Task requirements: From the listing below, pull each line that includes "documentclass".

Dataset records:
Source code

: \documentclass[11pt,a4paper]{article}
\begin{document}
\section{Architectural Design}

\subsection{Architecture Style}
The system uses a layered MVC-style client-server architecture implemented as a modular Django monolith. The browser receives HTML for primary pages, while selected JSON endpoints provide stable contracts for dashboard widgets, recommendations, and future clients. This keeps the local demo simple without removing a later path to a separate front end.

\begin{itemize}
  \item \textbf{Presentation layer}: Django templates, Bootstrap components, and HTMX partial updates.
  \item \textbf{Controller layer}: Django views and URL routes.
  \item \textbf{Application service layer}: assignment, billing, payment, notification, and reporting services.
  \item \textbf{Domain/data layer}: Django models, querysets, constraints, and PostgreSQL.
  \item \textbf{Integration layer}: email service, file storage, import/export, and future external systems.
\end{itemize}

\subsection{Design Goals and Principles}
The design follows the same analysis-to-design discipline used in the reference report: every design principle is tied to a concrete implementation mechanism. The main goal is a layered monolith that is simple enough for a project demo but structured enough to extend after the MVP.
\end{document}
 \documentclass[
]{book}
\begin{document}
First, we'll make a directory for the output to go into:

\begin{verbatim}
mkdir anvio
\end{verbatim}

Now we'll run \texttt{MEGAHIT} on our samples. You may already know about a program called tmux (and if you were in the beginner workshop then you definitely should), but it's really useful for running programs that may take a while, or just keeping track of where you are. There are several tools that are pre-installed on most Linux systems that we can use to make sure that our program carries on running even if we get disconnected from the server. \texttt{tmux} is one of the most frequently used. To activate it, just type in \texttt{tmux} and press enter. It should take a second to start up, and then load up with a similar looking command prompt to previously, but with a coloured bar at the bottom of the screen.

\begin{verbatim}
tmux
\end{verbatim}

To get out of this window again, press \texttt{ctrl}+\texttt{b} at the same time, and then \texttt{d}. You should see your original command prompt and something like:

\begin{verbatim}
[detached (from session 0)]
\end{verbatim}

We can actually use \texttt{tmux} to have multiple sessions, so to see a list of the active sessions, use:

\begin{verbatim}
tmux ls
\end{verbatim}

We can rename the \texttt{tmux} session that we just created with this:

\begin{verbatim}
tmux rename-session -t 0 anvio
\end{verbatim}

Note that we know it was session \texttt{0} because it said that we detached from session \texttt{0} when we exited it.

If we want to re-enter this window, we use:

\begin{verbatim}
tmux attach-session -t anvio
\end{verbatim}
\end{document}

Expected answer:
: \documentclass[11pt,a4paper]{article}
 \documentclass[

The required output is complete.